Citing confidential financial documents, the New York Times report published Friday stated that Kushner's tax forms reflect the widespread use of deprecation, which allows real estate investors to deduct part of the cost of maintaining their property from their taxable income.
"In theory, the depreciation provision is supposed to shield real estate developers from having their investments whittled away by wear and tear on their buildings," the New York Times (NYT) explains. The law presumes that buildings lose value over time, while in reality they normally gain value.
The confidential documents in question were prepared in cooperation with Kushner, as part of a review of his finances by an institution that was considering lending him money, according to Reuters.

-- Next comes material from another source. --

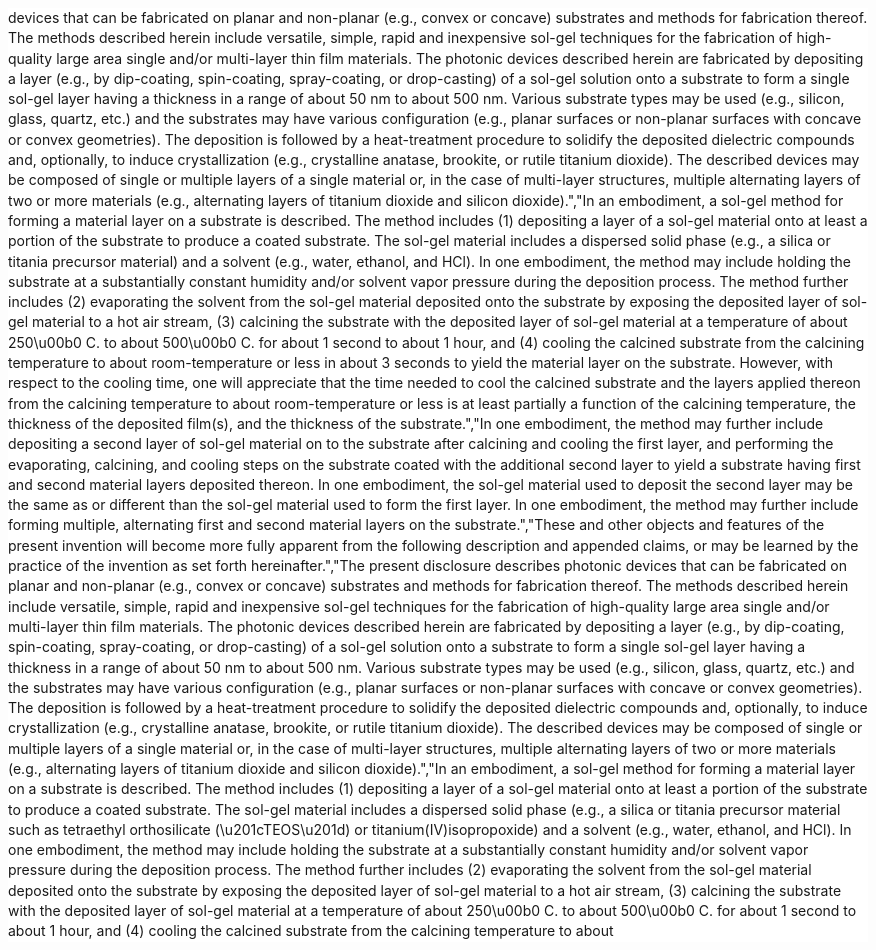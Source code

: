 devices that can be fabricated on planar and non-planar (e.g., convex or concave) substrates and methods for fabrication thereof. The methods described herein include versatile, simple, rapid and inexpensive sol-gel techniques for the fabrication of high-quality large area single and\/or multi-layer thin film materials. The photonic devices described herein are fabricated by depositing a layer (e.g., by dip-coating, spin-coating, spray-coating, or drop-casting) of a sol-gel solution onto a substrate to form a single sol-gel layer having a thickness in a range of about 50 nm to about 500 nm. Various substrate types may be used (e.g., silicon, glass, quartz, etc.) and the substrates may have various configuration (e.g., planar surfaces or non-planar surfaces with concave or convex geometries). The deposition is followed by a heat-treatment procedure to solidify the deposited dielectric compounds and, optionally, to induce crystallization (e.g., crystalline anatase, brookite, or rutile titanium dioxide). The described devices may be composed of single or multiple layers of a single material or, in the case of multi-layer structures, multiple alternating layers of two or more materials (e.g., alternating layers of titanium dioxide and silicon dioxide).","In an embodiment, a sol-gel method for forming a material layer on a substrate is described. The method includes (1) depositing a layer of a sol-gel material onto at least a portion of the substrate to produce a coated substrate. The sol-gel material includes a dispersed solid phase (e.g., a silica or titania precursor material) and a solvent (e.g., water, ethanol, and HCl). In one embodiment, the method may include holding the substrate at a substantially constant humidity and\/or solvent vapor pressure during the deposition process. The method further includes (2) evaporating the solvent from the sol-gel material deposited onto the substrate by exposing the deposited layer of sol-gel material to a hot air stream, (3) calcining the substrate with the deposited layer of sol-gel material at a temperature of about 250\u00b0 C. to about 500\u00b0 C. for about 1 second to about 1 hour, and (4) cooling the calcined substrate from the calcining temperature to about room-temperature or less in about 3 seconds to yield the material layer on the substrate. However, with respect to the cooling time, one will appreciate that the time needed to cool the calcined substrate and the layers applied thereon from the calcining temperature to about room-temperature or less is at least partially a function of the calcining temperature, the thickness of the deposited film(s), and the thickness of the substrate.","In one embodiment, the method may further include depositing a second layer of sol-gel material on to the substrate after calcining and cooling the first layer, and performing the evaporating, calcining, and cooling steps on the substrate coated with the additional second layer to yield a substrate having first and second material layers deposited thereon. In one embodiment, the sol-gel material used to deposit the second layer may be the same as or different than the sol-gel material used to form the first layer. In one embodiment, the method may further include forming multiple, alternating first and second material layers on the substrate.","These and other objects and features of the present invention will become more fully apparent from the following description and appended claims, or may be learned by the practice of the invention as set forth hereinafter.","The present disclosure describes photonic devices that can be fabricated on planar and non-planar (e.g., convex or concave) substrates and methods for fabrication thereof. The methods described herein include versatile, simple, rapid and inexpensive sol-gel techniques for the fabrication of high-quality large area single and\/or multi-layer thin film materials. The photonic devices described herein are fabricated by depositing a layer (e.g., by dip-coating, spin-coating, spray-coating, or drop-casting) of a sol-gel solution onto a substrate to form a single sol-gel layer having a thickness in a range of about 50 nm to about 500 nm. Various substrate types may be used (e.g., silicon, glass, quartz, etc.) and the substrates may have various configuration (e.g., planar surfaces or non-planar surfaces with concave or convex geometries). The deposition is followed by a heat-treatment procedure to solidify the deposited dielectric compounds and, optionally, to induce crystallization (e.g., crystalline anatase, brookite, or rutile titanium dioxide). The described devices may be composed of single or multiple layers of a single material or, in the case of multi-layer structures, multiple alternating layers of two or more materials (e.g., alternating layers of titanium dioxide and silicon dioxide).","In an embodiment, a sol-gel method for forming a material layer on a substrate is described. The method includes (1) depositing a layer of a sol-gel material onto at least a portion of the substrate to produce a coated substrate. The sol-gel material includes a dispersed solid phase (e.g., a silica or titania precursor material such as tetraethyl orthosilicate (\u201cTEOS\u201d) or titanium(IV)isopropoxide) and a solvent (e.g., water, ethanol, and HCl). In one embodiment, the method may include holding the substrate at a substantially constant humidity and\/or solvent vapor pressure during the deposition process. The method further includes (2) evaporating the solvent from the sol-gel material deposited onto the substrate by exposing the deposited layer of sol-gel material to a hot air stream, (3) calcining the substrate with the deposited layer of sol-gel material at a temperature of about 250\u00b0 C. to about 500\u00b0 C. for about 1 second to about 1 hour, and (4) cooling the calcined substrate from the calcining temperature to about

The NYT report did not specify how much Kushner paid the Internal Revenue Service (IRS) each year, but included figures on how much he owed — a figure described as ‘income taxes payable' — and how much he paid in anticipation of taxes he would owe, called ‘prepaid taxes.' For most years, both figures were zero, with one exception of 2013, where the former figure was listed at $1.12 million.
"As far as the Internal Revenue Service is concerned, the Kushners have been losing money for years," NYT says, noting that in reality, Kushner's business is nothing but profitable.
One way in which the US tax system is formatted, owners of companies can report losses for tax purposes, which surpass the company's income. Such a loss, called a ‘net operating loss' can wipe out taxes that the company would otherwise owe, and sometimes win the company a compensation in the form of deferred tax credits over time.
"If I had to live my life over again, I would have been in the real estate business," the report quotes Jonathan Blattmachr, a trust and estate lawyer, now a principal at Pioneer Wealth Partners. Blattmachr was among those who reviewed the Kushner documents.
"It's fantastic. You get tax deductions for things you don't pay for," he noted.